A story about Inflation, Ten Naira Note and Tokunbo Vehicles
Note: This article contains some curse words and was published as is to relay the writers true reflections about the topic.
Nairametricsǀ Yesterday, I parked somewhere, received the hailing from the security guys who allowed me to park, and entered the building. Knowing security chappies in our environment, I knew I’d have to give them a small something upon exiting. Problem was, I had just ₦500 notes in my wallet, and I’d be damned if I just dashed some random guy ₦500 because of hailing. Upon finishing my business, I proceeded to ask around for change. ₦200 in two places, and ₦100. No one had any, so I was forced to buy “Burger” peanuts. First shock of the day — those things which used to cost ₦50 before the wife put me on diet, are now ₦70. Second shock — the girl selling, did not have ₦20 or ₦10 notes, so change was a problem. I ended up buying two “Burgers”, for ₦140. Change of ₦350 was given to me as three ₦100 notes, and one ₦50 note. I gave the security guy ₦100, and the customary hailing that would have happened upon driving out, did not happen.

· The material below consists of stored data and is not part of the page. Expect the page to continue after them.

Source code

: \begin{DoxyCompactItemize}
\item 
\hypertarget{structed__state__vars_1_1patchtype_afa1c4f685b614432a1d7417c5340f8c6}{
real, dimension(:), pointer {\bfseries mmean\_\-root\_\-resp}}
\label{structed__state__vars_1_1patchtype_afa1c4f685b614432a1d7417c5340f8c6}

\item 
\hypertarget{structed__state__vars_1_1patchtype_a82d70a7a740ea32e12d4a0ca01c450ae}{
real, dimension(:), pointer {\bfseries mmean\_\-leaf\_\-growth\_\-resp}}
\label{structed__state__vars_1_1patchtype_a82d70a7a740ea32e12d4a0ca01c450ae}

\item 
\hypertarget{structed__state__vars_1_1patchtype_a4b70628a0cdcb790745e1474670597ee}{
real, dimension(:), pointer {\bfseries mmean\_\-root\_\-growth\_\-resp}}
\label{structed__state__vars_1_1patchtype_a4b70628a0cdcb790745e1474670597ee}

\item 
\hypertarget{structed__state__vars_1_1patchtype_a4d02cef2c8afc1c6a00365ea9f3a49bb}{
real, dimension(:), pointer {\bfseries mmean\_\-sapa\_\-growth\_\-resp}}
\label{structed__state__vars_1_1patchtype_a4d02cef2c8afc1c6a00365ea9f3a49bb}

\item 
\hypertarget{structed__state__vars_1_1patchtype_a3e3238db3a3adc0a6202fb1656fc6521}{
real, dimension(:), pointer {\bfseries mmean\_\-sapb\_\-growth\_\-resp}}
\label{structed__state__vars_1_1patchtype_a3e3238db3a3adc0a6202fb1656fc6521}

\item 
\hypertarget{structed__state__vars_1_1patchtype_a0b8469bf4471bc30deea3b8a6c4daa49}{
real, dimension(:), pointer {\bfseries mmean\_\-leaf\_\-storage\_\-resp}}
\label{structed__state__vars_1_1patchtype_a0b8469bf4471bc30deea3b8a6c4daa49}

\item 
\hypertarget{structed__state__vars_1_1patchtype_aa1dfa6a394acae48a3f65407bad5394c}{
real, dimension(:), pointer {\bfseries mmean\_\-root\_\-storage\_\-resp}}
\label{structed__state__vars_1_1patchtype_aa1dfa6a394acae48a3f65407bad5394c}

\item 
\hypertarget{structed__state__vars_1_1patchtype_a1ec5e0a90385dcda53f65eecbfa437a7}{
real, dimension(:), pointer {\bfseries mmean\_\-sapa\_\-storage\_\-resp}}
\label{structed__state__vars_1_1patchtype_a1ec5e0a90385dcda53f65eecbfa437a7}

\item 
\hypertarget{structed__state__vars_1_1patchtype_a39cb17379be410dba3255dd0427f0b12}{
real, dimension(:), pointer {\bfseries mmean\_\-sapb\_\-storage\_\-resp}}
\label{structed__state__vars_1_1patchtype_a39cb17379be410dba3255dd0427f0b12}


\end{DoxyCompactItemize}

Two things I drew from this — first, the 18.48% headline inflation is real, and is touching everyone. This is seen in the fact that you can hardly get anything for ₦10 these days. That note has become redundant. Second, small notes, are disappearing from circulation. A fact confirmed by a recent newspaper report. It’s only a matter of time before traders begin to adjust their prices, upward, in order to avoid the trouble of having to find change for buyers. That will add to headline inflation.
One more thing, the recent list of “luxury” items taxed by our government, will make things worse. Again I ask — are we so adverse in using data to drive our decision making processes? Our biggest import is petrol. However, what is more important is that the list of “luxury” items being hit with more tax, includes used cars, anti-malarials, and antibiotics. In a region that is malaria endemic!
Let’s talk about the used cars, and I’ll use an illustration someone sent to me on WhatsApp:
Remember that cars are now imported only through the ports, so no more ‘Cotonou’ cars with fake duties. Also remember that a dollar now costs ₦500. So, a 4 year-old Honda or Toyota salon will still sell for $20,000 in the US as always, but that is now ₦10 million, not the ₦3.3 million of 3 years ago. Add 35% tariff (₦3.5 million) and shipping, and you are looking at ₦15 million for a 4-year old used Honda in Nigeria.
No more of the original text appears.